- _DATA SHOWN_:
###
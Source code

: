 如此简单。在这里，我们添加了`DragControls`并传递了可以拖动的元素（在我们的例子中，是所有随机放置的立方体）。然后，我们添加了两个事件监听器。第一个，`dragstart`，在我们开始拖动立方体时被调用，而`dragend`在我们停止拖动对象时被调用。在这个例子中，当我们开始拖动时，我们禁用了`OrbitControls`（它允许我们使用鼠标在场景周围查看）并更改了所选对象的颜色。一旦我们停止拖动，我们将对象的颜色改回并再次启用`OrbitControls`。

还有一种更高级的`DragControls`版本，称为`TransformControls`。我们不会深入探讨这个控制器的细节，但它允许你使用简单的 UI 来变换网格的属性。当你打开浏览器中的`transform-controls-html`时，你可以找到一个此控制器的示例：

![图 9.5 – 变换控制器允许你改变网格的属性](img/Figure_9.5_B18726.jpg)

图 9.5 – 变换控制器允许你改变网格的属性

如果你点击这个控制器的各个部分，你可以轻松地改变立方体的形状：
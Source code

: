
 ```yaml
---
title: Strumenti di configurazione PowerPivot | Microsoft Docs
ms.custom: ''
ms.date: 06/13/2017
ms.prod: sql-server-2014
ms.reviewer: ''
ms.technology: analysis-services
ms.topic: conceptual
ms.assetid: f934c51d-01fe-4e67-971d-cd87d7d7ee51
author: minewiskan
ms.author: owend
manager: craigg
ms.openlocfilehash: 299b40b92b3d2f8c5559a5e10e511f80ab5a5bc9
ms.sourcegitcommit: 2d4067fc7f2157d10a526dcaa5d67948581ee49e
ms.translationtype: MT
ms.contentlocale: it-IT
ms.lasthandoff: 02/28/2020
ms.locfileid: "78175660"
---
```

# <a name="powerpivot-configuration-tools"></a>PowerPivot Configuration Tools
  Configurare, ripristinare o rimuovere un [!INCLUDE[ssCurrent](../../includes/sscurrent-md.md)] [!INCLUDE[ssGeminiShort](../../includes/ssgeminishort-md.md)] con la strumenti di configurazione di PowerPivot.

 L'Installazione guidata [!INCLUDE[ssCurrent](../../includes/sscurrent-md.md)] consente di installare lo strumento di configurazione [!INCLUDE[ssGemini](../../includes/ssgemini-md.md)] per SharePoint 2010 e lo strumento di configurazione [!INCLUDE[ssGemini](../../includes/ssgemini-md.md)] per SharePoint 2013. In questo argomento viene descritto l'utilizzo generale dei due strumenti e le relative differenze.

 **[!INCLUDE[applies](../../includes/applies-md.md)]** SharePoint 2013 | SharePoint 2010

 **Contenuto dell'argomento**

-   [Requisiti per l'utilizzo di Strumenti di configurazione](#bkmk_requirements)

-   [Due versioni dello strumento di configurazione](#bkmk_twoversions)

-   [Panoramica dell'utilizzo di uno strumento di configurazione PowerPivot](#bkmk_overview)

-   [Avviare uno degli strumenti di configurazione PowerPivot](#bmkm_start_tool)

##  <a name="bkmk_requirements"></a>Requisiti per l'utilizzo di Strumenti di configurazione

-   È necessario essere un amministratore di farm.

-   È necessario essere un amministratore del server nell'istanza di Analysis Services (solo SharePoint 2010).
###
- _PROBLEM TO WORK ON_:
Copy out the whole listing exactly as given.

- _ANSWER BELOW_:
Source code

: 如此简单。在这里，我们添加了`DragControls`并传递了可以拖动的元素（在我们的例子中，是所有随机放置的立方体）。然后，我们添加了两个事件监听器。第一个，`dragstart`，在我们开始拖动立方体时被调用，而`dragend`在我们停止拖动对象时被调用。在这个例子中，当我们开始拖动时，我们禁用了`OrbitControls`（它允许我们使用鼠标在场景周围查看）并更改了所选对象的颜色。一旦我们停止拖动，我们将对象的颜色改回并再次启用`OrbitControls`。

还有一种更高级的`DragControls`版本，称为`TransformControls`。我们不会深入探讨这个控制器的细节，但它允许你使用简单的 UI 来变换网格的属性。当你打开浏览器中的`transform-controls-html`时，你可以找到一个此控制器的示例：

![图 9.5 – 变换控制器允许你改变网格的属性](img/Figure_9.5_B18726.jpg)

图 9.5 – 变换控制器允许你改变网格的属性

如果你点击这个控制器的各个部分，你可以轻松地改变立方体的形状：
Source code

:
 ```yaml
---
title: Strumenti di configurazione PowerPivot | Microsoft Docs
ms.custom: ''
ms.date: 06/13/2017
ms.prod: sql-server-2014
ms.reviewer: ''
ms.technology: analysis-services
ms.topic: conceptual
ms.assetid: f934c51d-01fe-4e67-971d-cd87d7d7ee51
author: minewiskan
ms.author: owend
manager: craigg
ms.openlocfilehash: 299b40b92b3d2f8c5559a5e10e511f80ab5a5bc9
ms.sourcegitcommit: 2d4067fc7f2157d10a526dcaa5d67948581ee49e
ms.translationtype: MT
ms.contentlocale: it-IT
ms.lasthandoff: 02/28/2020
ms.locfileid: "78175660"
---
```

# <a name="powerpivot-configuration-tools"></a>PowerPivot Configuration Tools
  Configurare, ripristinare o rimuovere un [!INCLUDE[ssCurrent](../../includes/sscurrent-md.md)] [!INCLUDE[ssGeminiShort](../../includes/ssgeminishort-md.md)] con la strumenti di configurazione di PowerPivot.

 L'Installazione guidata [!INCLUDE[ssCurrent](../../includes/sscurrent-md.md)] consente di installare lo strumento di configurazione [!INCLUDE[ssGemini](../../includes/ssgemini-md.md)] per SharePoint 2010 e lo strumento di configurazione [!INCLUDE[ssGemini](../../includes/ssgemini-md.md)] per SharePoint 2013. In questo argomento viene descritto l'utilizzo generale dei due strumenti e le relative differenze.

 **[!INCLUDE[applies](../../includes/applies-md.md)]** SharePoint 2013 | SharePoint 2010

 **Contenuto dell'argomento**

-   [Requisiti per l'utilizzo di Strumenti di configurazione](#bkmk_requirements)

-   [Due versioni dello strumento di configurazione](#bkmk_twoversions)

-   [Panoramica dell'utilizzo di uno strumento di configurazione PowerPivot](#bkmk_overview)

-   [Avviare uno degli strumenti di configurazione PowerPivot](#bmkm_start_tool)

##  <a name="bkmk_requirements"></a>Requisiti per l'utilizzo di Strumenti di configurazione

-   È necessario essere un amministratore di farm.

-   È necessario essere un amministratore del server nell'istanza di Analysis Services (solo SharePoint 2010).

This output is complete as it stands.